Question

How do you go about verifying the type of an uploaded file reliably without using the extension? I'm guessing that you have to examine the header / read some of the bytes, but I really have no idea how to go about it. Im using c# and asp.net.

Thanks for any advice.


ok, so from the above links I now know that I am looking for 'ff d8 ff e0' to positively identify a .jpg file for example.

In my code I can read the first twenty bytes no problem:

                FileStream fs = File.Open(filePath, FileMode.Open);
                Byte[] b = new byte[20];
                fs.Read(b, 0, 20);

so (and please excuse my total inexperience here) but how do I check whether the byte array contains 'ff d8 ff e0'?

Was it helpful?

Solution

Here's a quick-and-dirty response to the followup question you posted:

byte[] jpg = new byte[] { 0xFF, 0xD8, 0xFF, 0xE0 };
bool match = true;
for (int i = 0; i < jpg.Length; i++)
{
    if (jpg[i] != b[i])
    {
        match = false;
        break;
    }
}

OTHER TIPS

That indeed is what the Unix file program does, with greater or lesser degrees of reliability.

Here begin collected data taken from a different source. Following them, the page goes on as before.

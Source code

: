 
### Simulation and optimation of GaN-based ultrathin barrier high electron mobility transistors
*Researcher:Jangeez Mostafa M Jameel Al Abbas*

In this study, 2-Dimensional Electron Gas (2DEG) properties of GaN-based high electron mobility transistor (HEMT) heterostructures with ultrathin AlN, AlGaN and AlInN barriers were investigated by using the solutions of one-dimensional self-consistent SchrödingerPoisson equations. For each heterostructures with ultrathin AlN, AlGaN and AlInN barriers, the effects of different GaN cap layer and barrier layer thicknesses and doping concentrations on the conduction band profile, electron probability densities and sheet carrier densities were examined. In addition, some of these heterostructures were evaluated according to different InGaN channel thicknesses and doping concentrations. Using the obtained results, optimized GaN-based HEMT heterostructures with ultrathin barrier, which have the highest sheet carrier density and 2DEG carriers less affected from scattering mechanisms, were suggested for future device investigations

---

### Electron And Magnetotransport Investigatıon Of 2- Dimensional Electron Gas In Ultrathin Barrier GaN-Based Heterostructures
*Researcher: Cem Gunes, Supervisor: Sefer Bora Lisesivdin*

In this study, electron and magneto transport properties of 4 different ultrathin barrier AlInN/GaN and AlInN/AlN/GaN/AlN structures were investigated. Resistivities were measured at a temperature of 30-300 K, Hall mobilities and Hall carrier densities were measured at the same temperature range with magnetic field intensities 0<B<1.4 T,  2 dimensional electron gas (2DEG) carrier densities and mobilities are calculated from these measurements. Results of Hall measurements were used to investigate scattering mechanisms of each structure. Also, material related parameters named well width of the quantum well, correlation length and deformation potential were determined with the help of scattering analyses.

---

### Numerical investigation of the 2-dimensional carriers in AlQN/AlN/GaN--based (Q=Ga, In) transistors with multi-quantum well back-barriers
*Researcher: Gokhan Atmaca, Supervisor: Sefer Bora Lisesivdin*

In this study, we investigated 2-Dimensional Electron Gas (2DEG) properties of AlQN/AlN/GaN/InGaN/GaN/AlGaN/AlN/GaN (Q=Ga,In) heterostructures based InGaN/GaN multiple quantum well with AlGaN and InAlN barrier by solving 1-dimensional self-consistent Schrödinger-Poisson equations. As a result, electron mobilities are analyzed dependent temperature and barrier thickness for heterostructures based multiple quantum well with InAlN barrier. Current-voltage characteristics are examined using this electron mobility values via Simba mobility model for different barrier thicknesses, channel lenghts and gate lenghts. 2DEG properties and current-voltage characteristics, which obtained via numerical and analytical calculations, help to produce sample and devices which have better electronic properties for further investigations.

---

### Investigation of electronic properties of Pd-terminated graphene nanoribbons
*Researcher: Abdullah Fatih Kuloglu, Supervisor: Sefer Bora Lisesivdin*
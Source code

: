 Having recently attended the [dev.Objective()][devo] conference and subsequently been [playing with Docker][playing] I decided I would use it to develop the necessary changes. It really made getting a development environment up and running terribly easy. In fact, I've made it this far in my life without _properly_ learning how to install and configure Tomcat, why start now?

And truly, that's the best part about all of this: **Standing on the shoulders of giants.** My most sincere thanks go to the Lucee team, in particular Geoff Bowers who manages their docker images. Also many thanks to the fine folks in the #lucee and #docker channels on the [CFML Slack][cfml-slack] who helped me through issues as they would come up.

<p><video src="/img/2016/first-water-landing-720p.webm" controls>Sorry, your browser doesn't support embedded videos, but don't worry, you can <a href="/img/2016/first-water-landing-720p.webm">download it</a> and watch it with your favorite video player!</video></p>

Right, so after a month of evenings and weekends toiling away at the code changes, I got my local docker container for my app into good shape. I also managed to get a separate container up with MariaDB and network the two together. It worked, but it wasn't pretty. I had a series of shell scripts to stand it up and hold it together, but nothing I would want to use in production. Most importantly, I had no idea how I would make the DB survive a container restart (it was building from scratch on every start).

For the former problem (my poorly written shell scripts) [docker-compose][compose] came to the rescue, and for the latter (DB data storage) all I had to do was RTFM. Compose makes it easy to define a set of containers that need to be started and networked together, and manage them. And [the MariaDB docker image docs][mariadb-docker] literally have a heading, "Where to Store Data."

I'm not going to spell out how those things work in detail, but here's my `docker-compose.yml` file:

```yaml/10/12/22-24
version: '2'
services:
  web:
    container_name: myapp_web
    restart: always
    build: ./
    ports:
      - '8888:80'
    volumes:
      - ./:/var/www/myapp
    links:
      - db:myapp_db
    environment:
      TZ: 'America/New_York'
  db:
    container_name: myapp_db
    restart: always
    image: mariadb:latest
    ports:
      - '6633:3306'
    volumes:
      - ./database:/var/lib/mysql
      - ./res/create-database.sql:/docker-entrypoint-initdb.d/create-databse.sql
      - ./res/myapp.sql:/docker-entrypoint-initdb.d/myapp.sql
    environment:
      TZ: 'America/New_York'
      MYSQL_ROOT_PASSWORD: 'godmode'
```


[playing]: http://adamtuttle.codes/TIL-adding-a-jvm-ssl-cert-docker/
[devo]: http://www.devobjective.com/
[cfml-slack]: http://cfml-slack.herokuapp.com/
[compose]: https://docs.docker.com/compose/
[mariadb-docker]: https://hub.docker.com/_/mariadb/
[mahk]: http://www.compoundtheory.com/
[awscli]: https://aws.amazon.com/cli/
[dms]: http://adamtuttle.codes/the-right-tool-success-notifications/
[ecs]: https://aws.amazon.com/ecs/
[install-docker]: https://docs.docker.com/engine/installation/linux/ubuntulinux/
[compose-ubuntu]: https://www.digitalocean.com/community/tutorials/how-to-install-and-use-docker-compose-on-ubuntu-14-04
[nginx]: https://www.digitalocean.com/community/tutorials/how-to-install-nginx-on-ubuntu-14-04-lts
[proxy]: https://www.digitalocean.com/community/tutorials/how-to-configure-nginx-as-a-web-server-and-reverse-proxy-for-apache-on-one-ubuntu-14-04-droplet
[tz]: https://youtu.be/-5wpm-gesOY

In part, it depends on whether the programs whose files you are trying to detect emits a file header; the program tar is notorious for not doing so. It depends on how many types of files you plan to try and recognize, but it might well be simplest to use an implementation of file; it recognizes many file types, and modern versions are extensible via a file of extra file type definitions that can handle a multitude of scenarios.

The first few bytes of a file will often tell you the file type. See, for example,
http://www.garykessler.net/library/file_sigs.html
http://www.astro.keele.ac.uk/oldusers/rno/Computing/File_magic.html

Use System.IO to read the byes as binary after the upload.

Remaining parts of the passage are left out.